George Blaney has never been the type of coach to rank one achievement over another, one recruit over another, or one victory over another. But after 43 years as a college basketball coach – the last 12 at Connecticut – he had to admit Thursday that certain moments do stand out in his mind.
The first time he set eyes on center Emeka Okafor was one of those moments.
"It was the first week I was here," Blaney said. "Summer camp was going on and 9 o'clock at night was when the guys would start playing games. Jim [Calhoun] was out on the road and I went in and was watching them play. I watched Emeka play for five minutes. I walked into [Calhoun's] office and left a note on his desk. I said, ‘Emeka. Oh my God.' He was just that good."
If you were wondering how Blaney spent 43 years in coaching and lasted to age 73, there's your answer. The man loved the game. And he loved the relationships he built with players and other coaches.
After UConn's 2012-13 season ended March 9 with a victory over Providence, I asked Blaney if he planned on coming back for another year. He gave the same answer he always gave when someone asked that question.
"I'm day-to-day," Blaney responded.
During a telephone conference call with the media Thursday, Blaney said he recently came to the conclusion that this was the time to walk into the bold new world of retirement. Thursday became "the day."
"When I turned 65, which is a long time ago now, I remember thinking to myself that I didn't look as much in the future as I looked at that day," he said. "From that point on, I really did just look at things [from] how I felt that day and what I was going to do.

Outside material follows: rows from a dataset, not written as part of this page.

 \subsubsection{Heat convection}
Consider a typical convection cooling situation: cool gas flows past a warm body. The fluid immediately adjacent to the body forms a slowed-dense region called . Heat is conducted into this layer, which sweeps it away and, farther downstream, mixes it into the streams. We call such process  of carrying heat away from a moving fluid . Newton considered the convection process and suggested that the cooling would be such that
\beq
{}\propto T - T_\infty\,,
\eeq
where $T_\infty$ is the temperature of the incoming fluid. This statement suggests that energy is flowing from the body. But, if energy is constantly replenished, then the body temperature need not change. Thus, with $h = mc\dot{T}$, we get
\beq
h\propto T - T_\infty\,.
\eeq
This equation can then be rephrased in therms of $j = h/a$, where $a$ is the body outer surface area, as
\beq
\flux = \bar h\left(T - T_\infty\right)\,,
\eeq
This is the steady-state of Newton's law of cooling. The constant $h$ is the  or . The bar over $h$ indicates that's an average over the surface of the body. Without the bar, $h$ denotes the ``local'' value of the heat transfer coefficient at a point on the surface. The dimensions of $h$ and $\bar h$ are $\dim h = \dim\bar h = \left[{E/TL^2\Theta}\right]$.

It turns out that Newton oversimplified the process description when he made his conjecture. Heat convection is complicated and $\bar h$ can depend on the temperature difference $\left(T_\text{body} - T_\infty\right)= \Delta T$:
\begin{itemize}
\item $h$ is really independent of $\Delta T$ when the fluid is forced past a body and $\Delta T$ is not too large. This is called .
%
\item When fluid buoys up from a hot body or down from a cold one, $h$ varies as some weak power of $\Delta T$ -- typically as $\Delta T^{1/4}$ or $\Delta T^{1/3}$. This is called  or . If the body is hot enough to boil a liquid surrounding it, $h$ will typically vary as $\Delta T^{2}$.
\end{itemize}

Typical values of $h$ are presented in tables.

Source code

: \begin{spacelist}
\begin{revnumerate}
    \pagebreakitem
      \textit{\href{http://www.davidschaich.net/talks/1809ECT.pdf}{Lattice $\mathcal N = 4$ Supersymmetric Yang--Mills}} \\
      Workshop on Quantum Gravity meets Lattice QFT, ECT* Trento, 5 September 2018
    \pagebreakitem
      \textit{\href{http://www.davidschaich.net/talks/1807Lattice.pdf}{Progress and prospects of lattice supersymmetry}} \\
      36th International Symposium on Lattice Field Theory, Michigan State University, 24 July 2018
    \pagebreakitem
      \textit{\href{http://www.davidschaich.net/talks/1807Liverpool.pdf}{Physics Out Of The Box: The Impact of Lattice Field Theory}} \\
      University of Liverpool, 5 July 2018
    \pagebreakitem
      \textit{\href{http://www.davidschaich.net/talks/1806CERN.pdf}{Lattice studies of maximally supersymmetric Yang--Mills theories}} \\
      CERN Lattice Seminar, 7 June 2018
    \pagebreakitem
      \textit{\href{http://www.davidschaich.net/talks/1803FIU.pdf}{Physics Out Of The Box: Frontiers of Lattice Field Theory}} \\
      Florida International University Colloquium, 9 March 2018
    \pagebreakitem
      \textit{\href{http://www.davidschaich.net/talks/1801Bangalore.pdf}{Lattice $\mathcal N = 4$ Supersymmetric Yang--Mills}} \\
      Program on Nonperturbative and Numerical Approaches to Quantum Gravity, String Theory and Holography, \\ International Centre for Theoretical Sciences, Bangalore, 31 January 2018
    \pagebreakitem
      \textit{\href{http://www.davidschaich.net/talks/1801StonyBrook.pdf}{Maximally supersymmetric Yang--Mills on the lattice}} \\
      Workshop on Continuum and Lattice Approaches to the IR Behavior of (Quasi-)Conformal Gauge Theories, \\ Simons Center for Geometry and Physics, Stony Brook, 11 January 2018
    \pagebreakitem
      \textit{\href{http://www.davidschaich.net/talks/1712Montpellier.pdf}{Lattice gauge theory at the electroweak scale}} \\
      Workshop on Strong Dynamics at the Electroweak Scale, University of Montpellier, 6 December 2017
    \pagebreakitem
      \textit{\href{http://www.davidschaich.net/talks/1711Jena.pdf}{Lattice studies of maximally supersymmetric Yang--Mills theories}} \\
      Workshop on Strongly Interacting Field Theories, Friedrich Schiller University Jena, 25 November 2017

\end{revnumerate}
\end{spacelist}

"I thought I would always know the right time. Hopefully this is. [Former Michigan State coach] Jud Heathcote and I are good friends. When he was coaching I always used to ask him when he was going to retire. He would always say, ‘As soon as I get a bad team.' I called him yesterday and told him I'm not taking his advice. We've got a really, really good team [at UConn for 2013-14]."
Blaney was associate head coach under Calhoun and last season served as an assistant coach under first-year head coach Kevin Ollie. After the season he accepted the role of special assistant/advisor to Ollie. The change was made to move Ricky Moore up to a full-time assistant spot and get Moore on the road recruiting.
Being on the floor and on the bench for games provided the true excitement for Blaney. But he said there wasn't one thing that led to his decision to retire.
Blaney had a full career as a coach before he arrived in Storrs before the 2001-02 season. He had coached at Stonehill, Dartmouth, Seton Hall, Rhode Island and was head coach at his alma mater, Holy Cross, for 22 years. Fran Fraschilla of ESPN tweeted Thursday: "If Holy Cross had joined Big East, he may have ended up in the HOF."
Thursday Blaney called his time at UConn "such a good run; it's been really special." Indeed it was. During his time at UConn the Huskies were 298-112 overall with two national championships, three trips to the Final Four, six Big East championships and 10 NCAA appearances.
UConn fans might remember Blaney for being the coach who filled in when Calhoun had health problems and missed games. Blaney was 12-14 in games he knew would replace Calhoun. There were other times Calhoun departed in mid-game.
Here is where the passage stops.